» About this exercise:
Leaving pictures aside, set down each line exactly, from the first line of the data to the line with "Carceri is a", both included.

(Stored data entries)
○ ○ ○
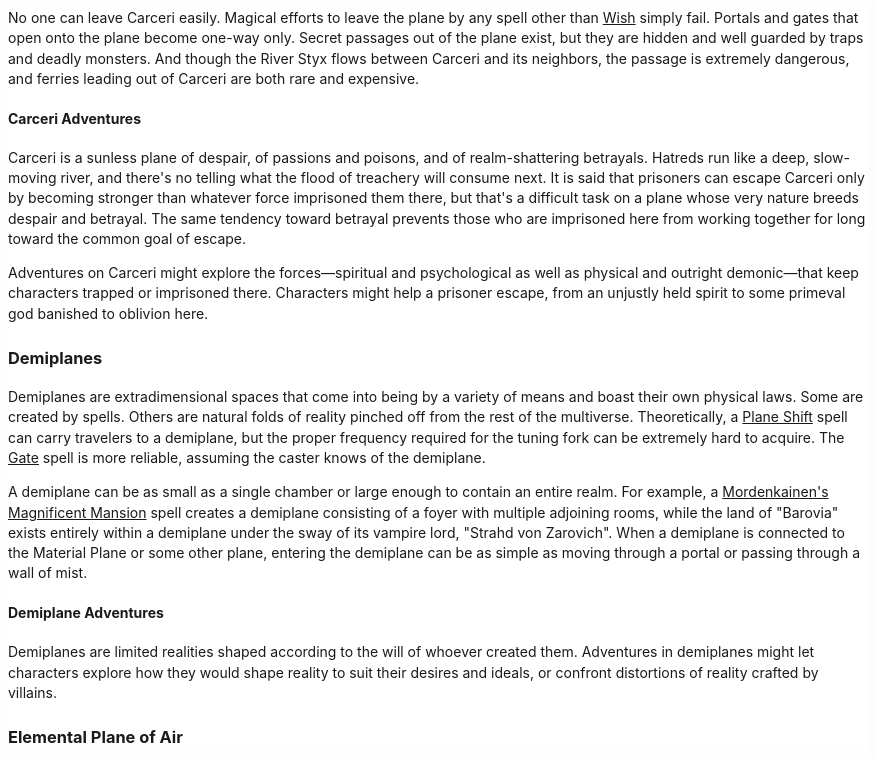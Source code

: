 No one can leave Carceri easily. Magical efforts to leave the plane by any spell other than [Wish](3-Mechanics/CLI/spells/wish-xphb.md) simply fail. Portals and gates that open onto the plane become one-way only. Secret passages out of the plane exist, but they are hidden and well guarded by traps and deadly monsters. And though the River Styx flows between Carceri and its neighbors, the passage is extremely dangerous, and ferries leading out of Carceri are both rare and expensive.

#### Carceri Adventures

Carceri is a sunless plane of despair, of passions and poisons, and of realm-shattering betrayals. Hatreds run like a deep, slow-moving river, and there's no telling what the flood of treachery will consume next. It is said that prisoners can escape Carceri only by becoming stronger than whatever force imprisoned them there, but that's a difficult task on a plane whose very nature breeds despair and betrayal. The same tendency toward betrayal prevents those who are imprisoned here from working together for long toward the common goal of escape.

Adventures on Carceri might explore the forces—spiritual and psychological as well as physical and outright demonic—that keep characters trapped or imprisoned there. Characters might help a prisoner escape, from an unjustly held spirit to some primeval god banished to oblivion here.

### Demiplanes

Demiplanes are extradimensional spaces that come into being by a variety of means and boast their own physical laws. Some are created by spells. Others are natural folds of reality pinched off from the rest of the multiverse. Theoretically, a [Plane Shift](3-Mechanics/CLI/spells/plane-shift-xphb.md) spell can carry travelers to a demiplane, but the proper frequency required for the tuning fork can be extremely hard to acquire. The [Gate](3-Mechanics/CLI/spells/gate-xphb.md) spell is more reliable, assuming the caster knows of the demiplane.

A demiplane can be as small as a single chamber or large enough to contain an entire realm. For example, a [Mordenkainen's Magnificent Mansion](3-Mechanics/CLI/spells/mordenkainens-magnificent-mansion-xphb.md) spell creates a demiplane consisting of a foyer with multiple adjoining rooms, while the land of "Barovia" exists entirely within a demiplane under the sway of its vampire lord, "Strahd von Zarovich". When a demiplane is connected to the Material Plane or some other plane, entering the demiplane can be as simple as moving through a portal or passing through a wall of mist.

#### Demiplane Adventures

Demiplanes are limited realities shaped according to the will of whoever created them. Adventures in demiplanes might let characters explore how they would shape reality to suit their desires and ideals, or confront distortions of reality crafted by villains.

### Elemental Plane of Air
○ ○ ○
» Solved exercise:
Source code

: No one can leave Carceri easily. Magical efforts to leave the plane by any spell other than [Wish](3-Mechanics/CLI/spells/wish-xphb.md) simply fail. Portals and gates that open onto the plane become one-way only. Secret passages out of the plane exist, but they are hidden and well guarded by traps and deadly monsters. And though the River Styx flows between Carceri and its neighbors, the passage is extremely dangerous, and ferries leading out of Carceri are both rare and expensive.

#### Carceri Adventures

Carceri is a sunless plane of despair, of passions and poisons, and of realm-shattering betrayals. Hatreds run like a deep, slow-moving river, and there's no telling what the flood of treachery will consume next. It is said that prisoners can escape Carceri only by becoming stronger than whatever force imprisoned them there, but that's a difficult task on a plane whose very nature breeds despair and betrayal. The same tendency toward betrayal prevents those who are imprisoned here from working together for long toward the common goal of escape.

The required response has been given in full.